The irony is that Tony Campolo did this guilt-trip shaming routine while resolutely opposing the very thing that genuinely alleviates poverty and starvation: free, unfettered economic markets and the economic growth and productivity they generate. For Campolo the world was divided into haves and have-nots, and his solution to everything was for the State to take from the one and give it to the other. That can never work, and has never worked. And while Campolo was wagging his finger at affluent Americans, the rest of the world got to work implementing sound economic policies to varying degrees; in his own lifetime the rate of extreme poverty in the world dropped from 50% of the world’s population to 9% today. And I showed you just last week a chart showing that global starvation has dropped over that same time period from 50 deaths per 100,000 per decade to 0.5 today. Very little of that was accomplished through redistributionist transfer payments. But some people just cannot take yes for an answer and I will never comprehend it. I suspect it is because some people think wealth is bad, and in free societies a lot of people get wealthy.
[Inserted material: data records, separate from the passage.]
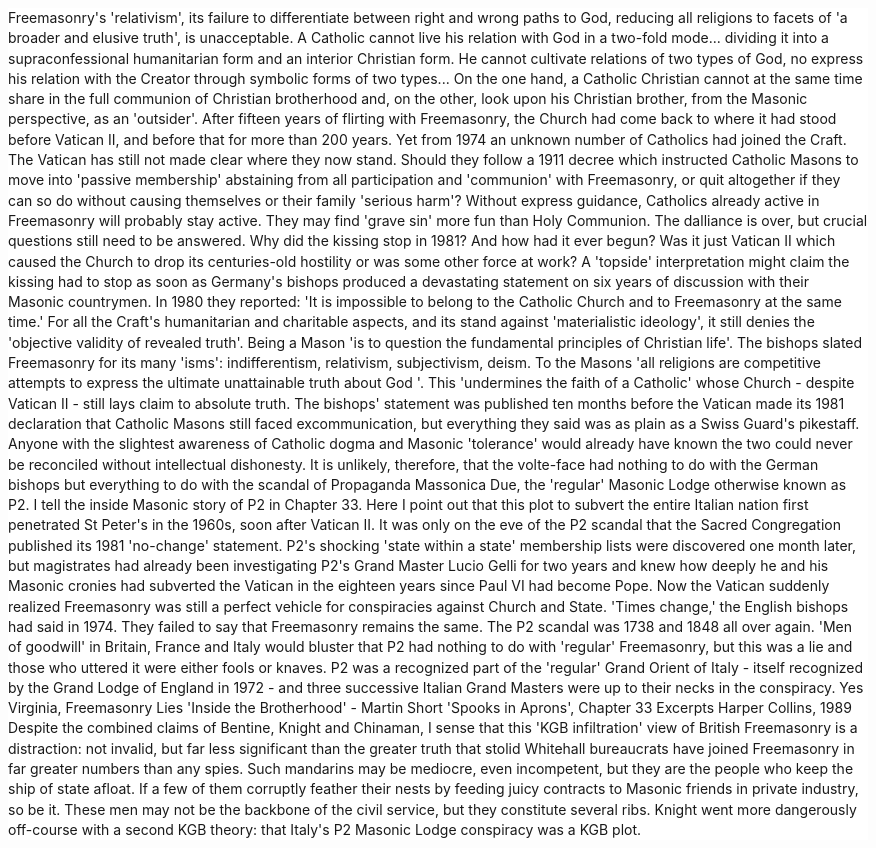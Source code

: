 Freemasonry's 'relativism', its failure to differentiate between right and wrong paths to God, reducing all religions to facets of 'a broader and elusive truth', is unacceptable. A Catholic cannot live his relation with God in a two-fold mode... dividing it into a supraconfessional humanitarian form and an interior Christian form.
He cannot cultivate relations of two types of God, no express his relation with the Creator through symbolic forms of two types... On the one hand, a Catholic Christian cannot at the same time share in the full communion of Christian brotherhood and, on the other, look upon his Christian brother, from the Masonic perspective, as an 'outsider'.
After fifteen years of flirting with Freemasonry, the Church had come back to where it had stood before Vatican II, and before that for more than 200 years. Yet from 1974 an unknown number of Catholics had joined the Craft.
The Vatican has still not made clear where they now stand. Should they follow a 1911 decree which instructed Catholic Masons to move into 'passive membership' abstaining from all participation and 'communion' with Freemasonry, or quit altogether if they can so do without causing themselves or their family 'serious harm'? Without express guidance, Catholics already active in Freemasonry will probably stay active. They may find 'grave sin' more fun than Holy Communion.
The dalliance is over, but crucial questions still need to be answered. Why did the kissing stop in 1981? And how had it ever begun? Was it just Vatican II which caused the Church to drop its centuries-old hostility or was some other force at work? A 'topside' interpretation might claim the kissing had to stop as soon as Germany's bishops produced a devastating statement on six years of discussion with their Masonic countrymen. In 1980 they reported:
'It is impossible to belong to the Catholic Church and to Freemasonry at the same time.'
For all the Craft's humanitarian and charitable aspects, and its stand against 'materialistic ideology', it still denies the 'objective validity of revealed truth'.
Being a Mason 'is to question the fundamental principles of Christian life'. The bishops slated Freemasonry for its many 'isms': indifferentism, relativism, subjectivism, deism. To the Masons 'all religions are competitive attempts to express the ultimate unattainable truth about God '. This 'undermines the faith of a Catholic' whose Church - despite Vatican II - still lays claim to absolute truth. The bishops' statement was published ten months before the Vatican made its 1981 declaration that Catholic Masons still faced excommunication, but everything they said was as plain as a Swiss Guard's pikestaff.
Anyone with the slightest awareness of Catholic dogma and Masonic 'tolerance' would already have known the two could never be reconciled without intellectual dishonesty. It is unlikely, therefore, that the volte-face had nothing to do with the German bishops but everything to do with the scandal of Propaganda Massonica Due, the 'regular' Masonic Lodge otherwise known as P2. I tell the inside Masonic story of P2 in Chapter 33. Here I point out that this plot to subvert the entire Italian nation first penetrated St Peter's in the 1960s, soon after Vatican II.
It was only on the eve of the P2 scandal that the Sacred Congregation published its 1981 'no-change' statement.
P2's shocking 'state within a state' membership lists were discovered one month later, but magistrates had already been investigating P2's Grand Master Lucio Gelli for two years and knew how deeply he and his Masonic cronies had subverted the Vatican in the eighteen years since Paul VI had become Pope. Now the Vatican suddenly realized Freemasonry was still a perfect vehicle for conspiracies against Church and State. 'Times change,' the English bishops had said in 1974. They failed to say that Freemasonry remains the same. The P2 scandal was 1738 and 1848 all over again.
'Men of goodwill' in Britain, France and Italy would bluster that P2 had nothing to do with 'regular' Freemasonry, but this was a lie and those who uttered it were either fools or knaves.
P2 was a recognized part of the 'regular' Grand Orient of Italy - itself recognized by the Grand Lodge of England in 1972 - and three successive Italian Grand Masters were up to their necks in the conspiracy.
Yes Virginia, Freemasonry Lies
'Inside the Brotherhood' - Martin Short 'Spooks in Aprons', Chapter 33 Excerpts Harper Collins, 1989 Despite the combined claims of Bentine, Knight and Chinaman, I sense that this 'KGB infiltration' view of British Freemasonry is a distraction: not invalid, but far less significant than the greater truth that stolid Whitehall bureaucrats have joined Freemasonry in far greater numbers than any spies.
Such mandarins may be mediocre, even incompetent, but they are the people who keep the ship of state afloat. If a few of them corruptly feather their nests by feeding juicy contracts to Masonic friends in private industry, so be it. These men may not be the backbone of the civil service, but they constitute several ribs. Knight went more dangerously off-course with a second KGB theory: that Italy's P2 Masonic Lodge conspiracy was a KGB plot.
Campolo’s heart may have been in the right place, but his prophetic role was decidedly a mixed bag. RIP
Today The Antioch Declaration is being released. It is the work of some well-known figures like Doug Wilson, James White, and others, responding to what I called the “Growing Menace.” It is a movement of young, disillusioned men turning to overt identity politics (i.e., racism) and conspiratorial antisemitism, and doing so in the name of Jesus Christ.
The statement is a sharp rebuke—not as sharp as I would have made it, but still sharp. I am grateful for these brothers to call out this rot in our midst without equivocation or dissembling. I have a quibble here and there, but I nevertheless signed the document and encourage you do so as well. Lines in the sand must be drawn, and the fact is—incredible as it still seems to me—there are real, living, breathing professing Christians with big platforms who, In The Year of Our Lord Two Thousand Twenty-Four, romanticize the very racial ideologies that gave us the Holocaust. It is Antichrist, and quite simply must be made utterly and entirely unwelcome in the church of Jesus Christ.